A intervenção no Econômico ocorreu em agosto de 1995, quando seu patrimônio líquido estava negativo em R$ 1,8 bilhão. Como, meses antes, o BC havia sido obrigado a promover a liquidação extrajudicial do Banco São Jorge, do Banco Mercantil de Pernambuco e do Banco Nacional, havia o receio de que uma nova quebra deflagrasse uma corrida bancária, comprometendo a saúde de todo o setor financeiro. Para afastar esse risco e reduzir a tensão reinante no mercado, as autoridades monetárias lançaram, três meses depois, o Programa de Estímulo à Reestruturação do Sistema Financeiro (Proer).

Em termos de fortalecimento do setor, a iniciativa do BC, para evitar o chamado “risco sistêmico” das instituições financeiras, deu certo. Mas a intervenção no Banco Econômico, que não está concluída até hoje, vem sofrendo uma surpreendente reviravolta. O desbloqueio dos bens dos controladores é só um dos aspectos da questão. O outro é a discussão judicial relativa ao índice de correção monetária a ser aplicado no cálculo da dívida do banco com o Proer.

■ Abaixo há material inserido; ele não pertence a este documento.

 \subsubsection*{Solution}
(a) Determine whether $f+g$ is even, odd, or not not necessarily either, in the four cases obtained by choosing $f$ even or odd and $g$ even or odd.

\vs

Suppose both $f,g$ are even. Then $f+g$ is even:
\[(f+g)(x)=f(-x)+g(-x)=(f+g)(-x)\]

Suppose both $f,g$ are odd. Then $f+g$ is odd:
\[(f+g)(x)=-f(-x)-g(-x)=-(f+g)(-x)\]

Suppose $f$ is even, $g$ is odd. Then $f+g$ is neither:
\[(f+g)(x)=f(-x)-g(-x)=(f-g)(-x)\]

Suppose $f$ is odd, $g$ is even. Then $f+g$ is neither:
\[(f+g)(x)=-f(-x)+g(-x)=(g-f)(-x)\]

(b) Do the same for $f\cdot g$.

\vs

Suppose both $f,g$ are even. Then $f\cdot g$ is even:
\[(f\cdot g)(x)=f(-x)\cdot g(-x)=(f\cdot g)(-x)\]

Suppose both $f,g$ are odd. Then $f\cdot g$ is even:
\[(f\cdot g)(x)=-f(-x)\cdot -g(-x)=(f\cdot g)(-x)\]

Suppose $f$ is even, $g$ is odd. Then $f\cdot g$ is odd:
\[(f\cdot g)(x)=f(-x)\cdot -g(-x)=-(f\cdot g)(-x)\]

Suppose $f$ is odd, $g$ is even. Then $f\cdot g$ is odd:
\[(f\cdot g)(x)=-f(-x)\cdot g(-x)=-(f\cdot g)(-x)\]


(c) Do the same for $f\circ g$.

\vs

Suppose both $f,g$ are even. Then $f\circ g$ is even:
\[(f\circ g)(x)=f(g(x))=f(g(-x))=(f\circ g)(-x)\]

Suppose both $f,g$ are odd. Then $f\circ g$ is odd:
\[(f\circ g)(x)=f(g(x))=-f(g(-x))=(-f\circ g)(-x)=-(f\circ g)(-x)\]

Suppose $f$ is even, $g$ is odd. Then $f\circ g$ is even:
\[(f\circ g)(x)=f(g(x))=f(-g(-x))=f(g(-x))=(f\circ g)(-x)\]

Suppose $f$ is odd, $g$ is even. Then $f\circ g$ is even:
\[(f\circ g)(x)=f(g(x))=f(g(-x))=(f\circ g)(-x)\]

Dependendo do índice utilizado, a dívida do antigo Econômico com o BC pode oscilar entre R$ 9,5 bilhões e R$ 17,7 bilhões. A diferença é muito grande. No primeiro caso, o patrimônio do banco fica positivo, e seus controladores teriam uma vultosa quantia para receber. No segundo caso, o patrimônio fica negativo em mais de R$ 8 bilhões e os bens dos controladores não são suficientes para cobrir o rombo bancado pelo BC, por meio do Proer. É por isso que as autoridades monetárias resistiram à liberação judicial dos bens, que foram bloqueados há 11 anos, a pedido do Ministério Público estadual, com o objetivo de resguardar os direitos dos que foram prejudicados pela insolvência do Econômico.

Surpreendentemente, no entanto, os promotores mudaram de opinião e agora solicitaram a liberação dos bens. Não menos surpreendente foi a decisão do juiz da 7ª Vara Cível da Justiça baiana, que acatou o pedido e extinguiu o processo sem julgamento de mérito. E, como o Ministério Público estadual concordou com esta decisão, não há mais como recorrer da sentença. O mais espantoso é que, embora o litígio entre o BC e os controladores do antigo Econômico no fundo tenha por objeto recursos federais, envolvendo portanto interesse público, o processo tramitou sob segredo de Justiça. E, por razões que só podem ser debitadas às aberrações da legislação processual, o BC, o principal credor do Econômico, não foi chamado a se pronunciar nesse processo.

Custa crer que o destino de uma ação judicial de relevância nacional possa ser deixado à decisão monocrática de um juiz estadual, por mais sério, preparado e competente que seja. É inadmissível que processos judiciais desse porte, que podem culminar no repasse de bilhões de reais dos contribuintes a banqueiros considerados inabilitados para atuar no sistema financeiro, possam tramitar de modo sigiloso.

Com a derrota das autoridades monetárias na questão do desbloqueio dos bens dos controladores do Econômico, a discussão agora se volta para o índice a ser aplicado na correção da dívida do banco liquidado com o Proer. O BC já anunciou que usará todos os recursos possíveis, nas instâncias superiores do Judiciário, para tentar defender o interesse público e evitar que um programa criado para preservar os clientes do sistema bancário se converta numa vultosa benesse para banqueiros quebrados. Na realidade, o País só estará imune a absurdos como esse quando concluir a modernização das instituições jurídicas e judiciais, um processo que, infelizmente, vem caminhando com excessiva lentidão.